'No idea what he’s talking about': Trump’s latest tax plans slammed as 'desperate ploys'

'No idea what he’s talking about': Trump’s latest tax plans slammed as 'desperate ploys'
Trump MAGA Rally Screengrab, Fox News
Economy

With voters heading to the polls in less than 50 days, one columnist is arguing that former President Donald Trump is now resorting to throwing policy ideas at the wall and seeing what sticks.

In his latest op-ed, MSNBC producer Steve Benen wrote that Trump's latest tax policy proposals amount to little more than "desperate grunts" in his effort to halt Vice President Kamala Harris' surging momentum. He compared the ex-president's 2024 policy pitches to his unsuccessful efforts to sway the 2018 midterms in Republicans' favor by making vague promises to cut taxes — which caught GOP lawmakers unaware of any such plans off guard at the time.

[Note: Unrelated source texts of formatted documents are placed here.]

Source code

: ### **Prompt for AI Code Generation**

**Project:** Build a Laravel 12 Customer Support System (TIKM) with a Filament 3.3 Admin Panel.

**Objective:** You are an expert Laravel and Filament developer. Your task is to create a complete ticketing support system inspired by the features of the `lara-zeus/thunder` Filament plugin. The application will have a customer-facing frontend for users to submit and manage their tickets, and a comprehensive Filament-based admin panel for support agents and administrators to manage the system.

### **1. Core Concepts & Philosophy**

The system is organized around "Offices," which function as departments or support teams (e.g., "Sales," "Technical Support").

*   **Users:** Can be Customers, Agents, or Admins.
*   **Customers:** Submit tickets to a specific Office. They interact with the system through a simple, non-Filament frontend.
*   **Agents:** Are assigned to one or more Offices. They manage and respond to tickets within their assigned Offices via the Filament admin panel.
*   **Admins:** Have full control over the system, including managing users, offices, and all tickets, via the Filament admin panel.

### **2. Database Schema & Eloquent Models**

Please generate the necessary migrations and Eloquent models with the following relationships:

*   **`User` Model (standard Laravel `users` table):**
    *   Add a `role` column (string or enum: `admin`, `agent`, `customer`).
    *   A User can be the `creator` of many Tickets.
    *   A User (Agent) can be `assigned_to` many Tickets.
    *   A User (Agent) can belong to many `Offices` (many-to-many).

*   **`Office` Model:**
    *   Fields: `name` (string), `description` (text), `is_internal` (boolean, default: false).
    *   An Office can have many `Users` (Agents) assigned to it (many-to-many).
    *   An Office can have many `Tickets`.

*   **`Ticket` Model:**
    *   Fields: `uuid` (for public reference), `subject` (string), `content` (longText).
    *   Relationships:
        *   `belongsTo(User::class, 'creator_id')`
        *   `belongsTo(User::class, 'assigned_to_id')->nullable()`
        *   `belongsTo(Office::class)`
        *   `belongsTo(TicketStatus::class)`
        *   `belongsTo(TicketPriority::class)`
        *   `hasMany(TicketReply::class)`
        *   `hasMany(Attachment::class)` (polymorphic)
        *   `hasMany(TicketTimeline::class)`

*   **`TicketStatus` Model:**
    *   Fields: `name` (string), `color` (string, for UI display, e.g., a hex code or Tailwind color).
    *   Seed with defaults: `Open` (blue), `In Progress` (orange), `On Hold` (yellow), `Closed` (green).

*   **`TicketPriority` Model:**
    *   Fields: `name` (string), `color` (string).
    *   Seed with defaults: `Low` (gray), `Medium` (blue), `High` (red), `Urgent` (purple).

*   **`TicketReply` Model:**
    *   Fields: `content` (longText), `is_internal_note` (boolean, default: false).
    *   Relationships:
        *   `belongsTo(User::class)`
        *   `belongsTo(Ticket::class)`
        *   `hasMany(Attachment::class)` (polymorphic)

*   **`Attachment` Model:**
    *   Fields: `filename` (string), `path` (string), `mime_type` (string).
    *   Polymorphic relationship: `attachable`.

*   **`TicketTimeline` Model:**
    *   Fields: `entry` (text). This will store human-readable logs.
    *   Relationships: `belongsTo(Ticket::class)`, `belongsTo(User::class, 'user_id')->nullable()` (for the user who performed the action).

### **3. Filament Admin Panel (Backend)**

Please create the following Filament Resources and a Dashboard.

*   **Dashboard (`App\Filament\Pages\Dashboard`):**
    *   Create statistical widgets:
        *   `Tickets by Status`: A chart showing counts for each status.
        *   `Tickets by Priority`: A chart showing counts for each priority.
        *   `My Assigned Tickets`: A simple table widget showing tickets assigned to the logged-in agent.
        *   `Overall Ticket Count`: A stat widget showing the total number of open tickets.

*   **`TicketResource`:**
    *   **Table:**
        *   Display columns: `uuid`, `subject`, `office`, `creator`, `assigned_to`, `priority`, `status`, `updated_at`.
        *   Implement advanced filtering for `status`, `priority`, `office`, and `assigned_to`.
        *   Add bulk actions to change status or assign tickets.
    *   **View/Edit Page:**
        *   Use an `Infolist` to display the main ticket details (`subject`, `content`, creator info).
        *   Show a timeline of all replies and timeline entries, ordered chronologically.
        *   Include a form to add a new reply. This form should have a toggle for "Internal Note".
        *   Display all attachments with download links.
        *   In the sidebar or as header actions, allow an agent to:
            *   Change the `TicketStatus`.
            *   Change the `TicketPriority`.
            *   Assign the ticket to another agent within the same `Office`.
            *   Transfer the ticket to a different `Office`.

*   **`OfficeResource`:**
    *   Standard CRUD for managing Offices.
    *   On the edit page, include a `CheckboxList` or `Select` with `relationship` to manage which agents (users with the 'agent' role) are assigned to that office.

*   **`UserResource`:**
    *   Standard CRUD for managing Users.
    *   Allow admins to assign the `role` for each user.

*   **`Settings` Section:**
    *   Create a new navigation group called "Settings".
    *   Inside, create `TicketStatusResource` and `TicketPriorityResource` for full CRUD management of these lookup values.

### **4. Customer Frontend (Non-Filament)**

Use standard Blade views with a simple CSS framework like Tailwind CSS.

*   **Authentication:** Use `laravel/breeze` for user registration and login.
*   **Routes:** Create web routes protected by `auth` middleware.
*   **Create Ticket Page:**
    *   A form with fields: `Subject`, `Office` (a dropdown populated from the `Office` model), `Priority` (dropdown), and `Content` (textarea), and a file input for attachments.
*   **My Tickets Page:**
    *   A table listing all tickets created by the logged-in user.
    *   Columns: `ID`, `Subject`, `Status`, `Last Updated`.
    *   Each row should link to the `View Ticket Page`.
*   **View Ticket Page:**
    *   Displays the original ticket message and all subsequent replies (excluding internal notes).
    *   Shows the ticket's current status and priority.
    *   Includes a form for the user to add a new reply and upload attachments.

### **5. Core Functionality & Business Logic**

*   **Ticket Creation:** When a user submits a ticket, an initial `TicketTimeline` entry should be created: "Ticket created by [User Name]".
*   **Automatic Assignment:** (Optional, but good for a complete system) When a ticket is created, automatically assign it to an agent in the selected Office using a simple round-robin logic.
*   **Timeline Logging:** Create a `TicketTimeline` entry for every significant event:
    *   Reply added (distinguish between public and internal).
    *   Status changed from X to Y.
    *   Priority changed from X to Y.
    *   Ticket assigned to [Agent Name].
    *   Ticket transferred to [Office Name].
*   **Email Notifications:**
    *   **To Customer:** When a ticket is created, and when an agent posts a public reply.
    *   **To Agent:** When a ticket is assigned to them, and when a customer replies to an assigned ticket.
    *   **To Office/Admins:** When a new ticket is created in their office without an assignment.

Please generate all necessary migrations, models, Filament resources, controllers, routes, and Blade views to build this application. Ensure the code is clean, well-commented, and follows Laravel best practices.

"[T]he then-president seemed to be working from the assumption that voters would hear the words 'tax cuts,' swoon reflexively and immediately reward GOP candidates with support," Benen wrote. "If that meant touting a plan that existed only in Trump’s imagination and lying brazenly to the nation, so be it."

READ MORE: Trump's newest policy proposal would be 'huge tax increase' for the middle class: analysis

Since Harris emerged as the Democrats' surprise presidential nominee, Trump has promised to introduce numerous changes to the tax code beneficial for everyday Americans. This includes eliminating taxes on tips, cutting taxes on overtime pay and eliminating the cap on the state and local tax deduction (also known as SALT).

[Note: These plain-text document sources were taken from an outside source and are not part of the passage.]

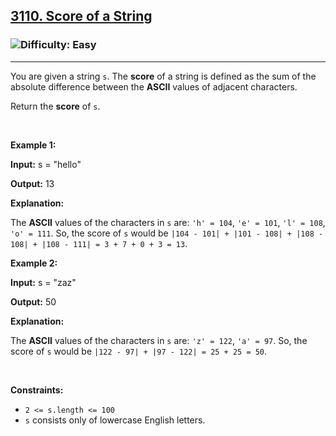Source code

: <h2><a href="https://leetcode.com/problems/score-of-a-string/">3110. Score of a String</a></h2><h3><img src='https://img.shields.io/badge/Difficulty-Easy-green' alt='Difficulty: Easy' /></h3><hr><div><p>You are given a string <code>s</code>. The <strong>score</strong> of a string is defined as the sum of the absolute difference between the <strong>ASCII</strong> values of adjacent characters.</p>

<p>Return the <strong>score</strong> of<em> </em><code>s</code>.</p>

<p>&nbsp;</p>
<p><strong class="example">Example 1:</strong></p>

<div class="example-block">
<p><strong>Input:</strong> <span class="example-io">s = "hello"</span></p>

<p><strong>Output:</strong> <span class="example-io">13</span></p>

<p><strong>Explanation:</strong></p>

<p>The <strong>ASCII</strong> values of the characters in <code>s</code> are: <code>'h' = 104</code>, <code>'e' = 101</code>, <code>'l' = 108</code>, <code>'o' = 111</code>. So, the score of <code>s</code> would be <code>|104 - 101| + |101 - 108| + |108 - 108| + |108 - 111| = 3 + 7 + 0 + 3 = 13</code>.</p>
</div>

<p><strong class="example">Example 2:</strong></p>

<div class="example-block">
<p><strong>Input:</strong> <span class="example-io">s = "zaz"</span></p>

<p><strong>Output:</strong> <span class="example-io">50</span></p>

<p><strong>Explanation:</strong></p>

<p>The <strong>ASCII</strong> values of the characters in <code>s</code> are: <code>'z' = 122</code>, <code>'a' = 97</code>. So, the score of <code>s</code> would be <code>|122 - 97| + |97 - 122| = 25 + 25 = 50</code>.</p>
</div>

<p>&nbsp;</p>
<p><strong>Constraints:</strong></p>

<ul>
	<li><code>2 &lt;= s.length &lt;= 100</code></li>
	<li><code>s</code> consists only of lowercase English letters.</li>
</ul>
</div>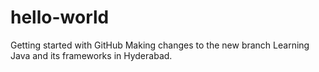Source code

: # hello-world
Getting started with GitHub
Making changes to the new branch
Learning Java and its frameworks in Hyderabad.

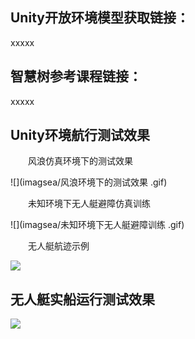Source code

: ## Unity开放环境模型获取链接：
xxxxx

## 智慧树参考课程链接：
xxxxx

## Unity环境航行测试效果

&emsp;&emsp;风浪仿真环境下的测试效果 

![](imagsea/风浪环境下的测试效果 .gif)

&emsp;&emsp;未知环境下无人艇避障仿真训练 

![](imagsea/未知环境下无人艇避障训练 .gif)

&emsp;&emsp;无人艇航迹示例

![](imagsea/航迹.gif)

## 无人艇实船运行测试效果

![](imagsource/无人艇.gif)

However, the elimination of taxes on tips would almost certainly be offset by higher prices resulting from Trump's proposed new tariffs on imported goods. Meanwhile, Project 2025 would effectively do away with overtime pay by allowing employers to structure hours in a way that deprives people working overtime of overtime pay. And eliminating the SALT cap would undermine his own previous tax cut bill.

The exact specifics of these proposals and their implementation have not yet been made public. And Benen noted that "Trump never elaborates or gets specific about policy details because he has no idea what he’s talking about and has spent his brief electoral career championing post-policy politics."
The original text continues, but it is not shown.